IGN: Just looking at the trailer, the material in Strange Wilderness seems to lend itself to improvisation. Do you find that you're more comfortable as an improvisational actor or are you happier when you have a script to follow?
Covert: Personally, I'm a little more confident when I have a script. Even though we like to do a lot of improv, we always get what we wrote first. Even on this, where we had Justin Long and Jonah Hill going crazy -- they would be in a scene together and we would just keep rolling because they were so nuts -- we always got what Fred had written. So you get the bases and you know, "We got what we think we want" [Then we'd go], "Now let's see what else there is." Sometimes whatever you see is "what else there is," but like I said I like to get that base of whatever it is we think we needed. Let's move on and better it. But also it's even like you might do the scene for the first time and go, "Wow, that sucks." And then you sit down and rewrite it real quick. When you have guys like we had -- like Kevin Heffernan and Dante and Jonah and Ashley Scott and all of those guys -- then you can just say, "This isn't working. What if we just did a scene like this, or you say this, and just go?" These guys are all pros and they know what they're doing, but it's also fun because you get a lot of good jokes, especially people from people like this cast.
IGN: The trailers feature some really funny voiceover combined with actual wildlife footage. How will that be integrated into the film?

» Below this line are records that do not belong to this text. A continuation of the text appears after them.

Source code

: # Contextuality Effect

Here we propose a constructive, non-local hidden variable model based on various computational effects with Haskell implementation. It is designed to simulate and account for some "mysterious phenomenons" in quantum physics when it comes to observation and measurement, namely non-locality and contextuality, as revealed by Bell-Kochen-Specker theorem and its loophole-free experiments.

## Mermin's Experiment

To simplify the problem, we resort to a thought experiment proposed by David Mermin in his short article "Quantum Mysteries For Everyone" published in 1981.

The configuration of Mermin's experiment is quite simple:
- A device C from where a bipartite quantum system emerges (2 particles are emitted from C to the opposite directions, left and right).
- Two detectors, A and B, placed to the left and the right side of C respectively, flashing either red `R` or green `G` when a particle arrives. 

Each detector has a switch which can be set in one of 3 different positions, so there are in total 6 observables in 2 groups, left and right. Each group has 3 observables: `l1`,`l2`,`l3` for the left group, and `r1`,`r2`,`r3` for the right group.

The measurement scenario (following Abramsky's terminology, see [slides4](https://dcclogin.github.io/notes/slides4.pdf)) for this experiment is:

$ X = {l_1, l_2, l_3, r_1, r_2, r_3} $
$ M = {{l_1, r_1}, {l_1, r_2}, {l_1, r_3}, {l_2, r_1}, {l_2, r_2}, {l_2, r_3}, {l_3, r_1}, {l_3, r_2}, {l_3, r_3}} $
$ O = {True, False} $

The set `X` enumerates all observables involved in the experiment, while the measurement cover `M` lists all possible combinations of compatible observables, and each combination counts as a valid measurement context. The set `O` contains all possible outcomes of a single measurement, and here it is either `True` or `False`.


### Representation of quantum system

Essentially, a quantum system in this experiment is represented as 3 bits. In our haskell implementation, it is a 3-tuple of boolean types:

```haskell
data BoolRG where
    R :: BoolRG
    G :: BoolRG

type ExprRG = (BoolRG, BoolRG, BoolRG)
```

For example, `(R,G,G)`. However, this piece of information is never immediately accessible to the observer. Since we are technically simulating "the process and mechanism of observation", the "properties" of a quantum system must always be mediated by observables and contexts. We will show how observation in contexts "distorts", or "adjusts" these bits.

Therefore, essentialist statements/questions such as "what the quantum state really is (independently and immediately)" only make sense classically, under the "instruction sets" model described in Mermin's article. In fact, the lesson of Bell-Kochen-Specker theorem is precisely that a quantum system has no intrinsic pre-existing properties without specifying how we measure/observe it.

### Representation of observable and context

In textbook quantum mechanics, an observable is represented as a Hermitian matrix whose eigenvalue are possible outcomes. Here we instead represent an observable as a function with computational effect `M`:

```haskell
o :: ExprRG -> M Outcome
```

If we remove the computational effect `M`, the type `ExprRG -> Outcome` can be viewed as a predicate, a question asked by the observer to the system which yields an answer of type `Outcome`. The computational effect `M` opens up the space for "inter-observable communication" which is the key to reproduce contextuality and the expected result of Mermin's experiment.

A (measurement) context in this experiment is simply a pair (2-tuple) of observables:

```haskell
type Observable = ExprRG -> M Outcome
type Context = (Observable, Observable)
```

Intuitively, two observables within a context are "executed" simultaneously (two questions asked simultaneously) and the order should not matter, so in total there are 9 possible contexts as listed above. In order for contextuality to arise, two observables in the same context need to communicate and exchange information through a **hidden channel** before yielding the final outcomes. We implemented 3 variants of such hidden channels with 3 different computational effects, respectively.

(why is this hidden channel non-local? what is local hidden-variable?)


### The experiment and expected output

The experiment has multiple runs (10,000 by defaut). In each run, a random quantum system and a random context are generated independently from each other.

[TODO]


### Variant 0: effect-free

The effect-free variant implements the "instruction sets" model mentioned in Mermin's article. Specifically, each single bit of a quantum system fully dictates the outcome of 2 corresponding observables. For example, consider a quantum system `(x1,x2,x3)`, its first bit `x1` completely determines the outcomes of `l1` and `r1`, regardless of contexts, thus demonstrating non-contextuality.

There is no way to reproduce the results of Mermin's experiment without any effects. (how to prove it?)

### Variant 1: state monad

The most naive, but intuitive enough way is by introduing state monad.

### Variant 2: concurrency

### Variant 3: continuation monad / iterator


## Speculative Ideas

Covert: That's in the movie. Those are examples of our show. We cut to certain segments of our show, because part of the thing is that as we're going to find Bigfoot, we're also filming shows along the way. It's like whatever we see like, "Oh, look! There's bugs on that tree. Let's do a quick episode about bugs." That's the kind of wildlife people that we are. But then after a scene of filming we can actually go to the animal footage, and that's kind of where the genesis of the entire movie was from. Peter Gaulke and Fred Wolf, who are the characters we play, had this great animal footage and they started doing funny voiceover to it. They literally had this stuff around for years, and then came to us and we did a bunch of movies with them. He'd been wanting to do this, so the people who financed Grandma's Boy said, "Yeah, we'll do this one."
IGN: Are there general or consistent challenges on movies like this from one production to the next, or is it more a matter of working on a specific character and making him your own?
Covert: It's a combo. Because it's a Happy Madison movie that means I was involved in a little more than just acting, and also to me I enjoyed doing both Grandma's Boy and Strange Wilderness because they were completely different from what we'd been doing lately. But also on the technical end in that they were very small-budgeted movies that we shot in town and we had to get them done in a certain time, and I'm glad that we were able to pull them off and have it look like a big, regular-sized movie. I really enjoyed that, but also it just literally was the script that made me laugh so hard that it was something that I was just like, "God, we have to be involved in this." Kind of the way I feel about the movie that Sandler is shooting right now, that I'm not involved in but I sit there in the editing room going, "Dear God, why aren't I involved in this?"